Patient with real Groundhog Day syndrome: Man in his 80s has to relive the same day over and over again due to a rare condition

Wouldn’t it be miserable to relive the same experiences over and over again?

Popular movies like Groundhog Day have explored this memory phenomenon, but in a new case report, it was the reality for one man.

Investigators discovered he had a rare condition that made him think he was watching the same shows, movies, and books repeatedly.

The unnamed man, who was in his 80s, believed his eBook reader was malfunctioning and gave him the same pages to read over and over.

When he contacted the manufacturer, he was assured that everything was working normally, the report in the magazine said BMJ case reports.

A retired man in his 80s thought his Kindle was malfunctioning and gave him the same pages to read over and over. He actually suffered from déjà vécu, the persistent false sense that events are repeating themselves

MRI scans of the patient's brain showed signs of Alzheimer's disease

MRI scans of the patient’s brain showed signs of Alzheimer’s disease

He also asked a technician to fix his television because he thought it was playing the same news repeatedly.

‘Each day is a repeat of the day before…Each [television] session is identical,’ said the patient.

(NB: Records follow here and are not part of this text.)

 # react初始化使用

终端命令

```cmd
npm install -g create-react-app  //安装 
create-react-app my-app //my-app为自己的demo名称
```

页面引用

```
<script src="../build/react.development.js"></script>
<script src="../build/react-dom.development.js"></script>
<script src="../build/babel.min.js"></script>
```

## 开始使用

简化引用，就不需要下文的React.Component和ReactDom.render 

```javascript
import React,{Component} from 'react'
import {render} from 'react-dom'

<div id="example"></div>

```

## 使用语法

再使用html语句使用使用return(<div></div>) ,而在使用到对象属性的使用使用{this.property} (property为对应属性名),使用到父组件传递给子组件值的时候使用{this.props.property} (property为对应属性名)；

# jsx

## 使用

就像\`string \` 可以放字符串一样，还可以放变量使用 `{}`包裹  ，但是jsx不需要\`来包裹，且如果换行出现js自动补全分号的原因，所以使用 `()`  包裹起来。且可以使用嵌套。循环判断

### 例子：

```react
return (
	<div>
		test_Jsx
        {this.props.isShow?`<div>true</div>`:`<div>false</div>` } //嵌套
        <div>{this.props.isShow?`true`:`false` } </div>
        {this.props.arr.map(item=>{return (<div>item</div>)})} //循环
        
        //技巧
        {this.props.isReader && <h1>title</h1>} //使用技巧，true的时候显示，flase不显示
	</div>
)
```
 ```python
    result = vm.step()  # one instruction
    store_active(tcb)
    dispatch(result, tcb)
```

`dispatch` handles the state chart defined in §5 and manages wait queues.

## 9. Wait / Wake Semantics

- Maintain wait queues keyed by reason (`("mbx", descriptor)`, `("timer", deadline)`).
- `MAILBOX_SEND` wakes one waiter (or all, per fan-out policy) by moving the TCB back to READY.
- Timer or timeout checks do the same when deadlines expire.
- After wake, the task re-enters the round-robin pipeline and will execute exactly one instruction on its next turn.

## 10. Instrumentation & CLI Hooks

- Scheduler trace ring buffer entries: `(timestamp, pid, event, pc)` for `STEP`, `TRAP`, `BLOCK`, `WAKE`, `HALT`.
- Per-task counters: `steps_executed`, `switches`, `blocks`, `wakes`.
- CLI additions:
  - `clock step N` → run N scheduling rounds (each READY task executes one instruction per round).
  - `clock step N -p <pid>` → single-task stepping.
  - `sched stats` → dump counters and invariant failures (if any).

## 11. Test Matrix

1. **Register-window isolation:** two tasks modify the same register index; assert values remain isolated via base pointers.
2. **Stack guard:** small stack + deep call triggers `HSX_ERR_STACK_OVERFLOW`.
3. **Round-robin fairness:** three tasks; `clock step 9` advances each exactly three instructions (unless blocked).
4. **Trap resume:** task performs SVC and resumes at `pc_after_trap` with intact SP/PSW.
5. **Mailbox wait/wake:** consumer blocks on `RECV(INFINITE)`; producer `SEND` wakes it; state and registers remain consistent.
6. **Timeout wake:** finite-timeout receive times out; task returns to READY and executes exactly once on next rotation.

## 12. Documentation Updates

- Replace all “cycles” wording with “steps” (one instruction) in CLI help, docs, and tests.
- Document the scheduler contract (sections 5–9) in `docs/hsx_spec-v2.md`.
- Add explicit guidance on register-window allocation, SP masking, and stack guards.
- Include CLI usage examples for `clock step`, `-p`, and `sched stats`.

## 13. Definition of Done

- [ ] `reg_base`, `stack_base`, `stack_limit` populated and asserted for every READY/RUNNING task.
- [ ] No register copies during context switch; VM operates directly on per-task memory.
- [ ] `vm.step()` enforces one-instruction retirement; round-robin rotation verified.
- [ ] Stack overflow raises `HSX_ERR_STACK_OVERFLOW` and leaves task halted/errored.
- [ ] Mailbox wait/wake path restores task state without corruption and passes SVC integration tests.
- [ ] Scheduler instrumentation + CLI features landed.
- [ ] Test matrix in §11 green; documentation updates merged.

“Everywhere I go, the same people are on the side of the road, the same cars behind me with the same people in them… the same person gets out of the cars wearing the same clothes, carrying the same bags, saying the same things.”

“Nothing is new.”

His family could not convince him that these were misconceptions.

The researchers described the phenomenon as déjà vécu. Unlike the more familiar déjà vu, or the feeling that something you are currently experiencing has already happened, déjà vécu is a persistent false sense that events are happening over and over again.

The patient had memory problems and a tendency to put two stories together into one. The team performed cognitive tests and scans of his brain and also found signs of Alzheimer’s disease.

Alzheimer’s disease is the most common form of dementia, a group of diseases that mark progressive and permanent cognitive decline.

The disease usually develops later in life, with 73 percent of patients diagnosed after age 75.

The researchers stated that déjà vécu was first described in 1896 as “a pathological form of déjà vu.”

Although the condition is considered rare, researchers said it has been observed in a handful of Alzheimer’s patients.

A similar one case report from 2021 described déjà vécu in an 84-year-old woman in Amsterdam, although those researchers ruled out dementia. The woman believed TV shows and live sporting events were reruns, and she would approach random people in public thinking they were acquaintances.

The patient showed no signs of improvement after treatment.

“Unlike Groundhog Day, however, déjà vécu usually doesn’t have a happy ending,” researchers wrote in the woman’s case.

In the case of the unnamed man, doctors tried to treat him with a course of immunotherapy, which is typically used in cancer cases to destroy malignant cells. The patient’s condition did not improve and he continued to show signs of Alzheimer’s disease for four years.